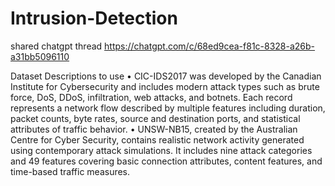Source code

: # Intrusion-Detection

shared chatgpt thread
https://chatgpt.com/c/68ed9cea-f81c-8328-a26b-a31bb5096110

Dataset Descriptions to use 
•	CIC-IDS2017 was developed by the Canadian Institute for Cybersecurity and includes modern attack types such as brute force, DoS, DDoS, infiltration, web attacks, and botnets. Each record represents a network flow described by multiple features including duration, packet counts, byte rates, source and destination ports, and statistical attributes of traffic behavior.
•	UNSW-NB15, created by the Australian Centre for Cyber Security, contains realistic network activity generated using contemporary attack simulations. It includes nine attack categories and 49 features covering basic connection attributes, content features, and time-based traffic measures.
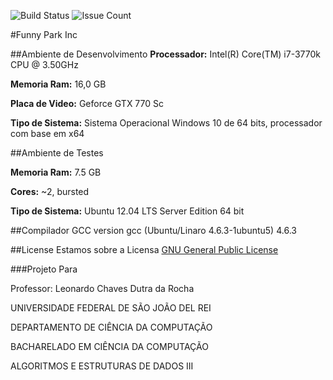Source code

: ![Build Status](https://travis-ci.org/HigorAlves/Funny_Park_inc.svg?branch=master)
![Issue Count](https://codeclimate.com/repos/57d9c4cfc49d1d38b9000366/badges/e65f00d4c63ef2d38315/issue_count.svg)

#Funny Park Inc

##Ambiente de Desenvolvimento
 **Processador:** Intel(R) Core(TM) i7-3770k CPU @ 3.50GHz
 
 **Memoria Ram:** 16,0 GB
 
 **Placa de Video:** Geforce GTX 770 Sc
 
 **Tipo de Sistema:** Sistema Operacional Windows 10 de 64 bits, processador com base em x64
 
##Ambiente de Testes

**Memoria Ram:** 7.5 GB

**Cores:** ~2, bursted

**Tipo de Sistema:** Ubuntu 12.04 LTS Server Edition 64 bit

##Compilador
 GCC version
 gcc (Ubuntu/Linaro 4.6.3-1ubuntu5) 4.6.3

##License
 Estamos sobre a Licensa [GNU General Public License](https://www.gnu.org/licenses/gpl-3.0.html)
 
###Projeto Para
 
Professor: Leonardo Chaves Dutra da Rocha

UNIVERSIDADE FEDERAL DE SÃO JOÃO DEL REI

DEPARTAMENTO DE CIÊNCIA DA COMPUTAÇÃO

BACHARELADO EM CIÊNCIA DA COMPUTAÇÃO

ALGORITMOS E ESTRUTURAS DE DADOS III
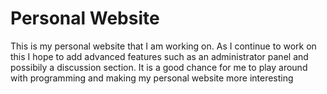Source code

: Personal Website
=========

This is my personal website that I am working on. As I continue to work on this I hope to add advanced features such as an administrator panel and possibily a discussion section. It is a good chance for me to play around with programming and making my personal website more interesting
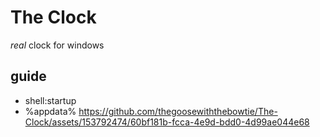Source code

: # The Clock
*real* clock for windows

## guide
- shell:startup
- %appdata% 
https://github.com/thegoosewiththebowtie/The-Clock/assets/153792474/60bf181b-fcca-4e9d-bdd0-4d99ae044e68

——

■ **Brief**: Please find how many lines of the entries above include the string "License", giving the number and nothing else.

■ **Answer to the exercise**: 2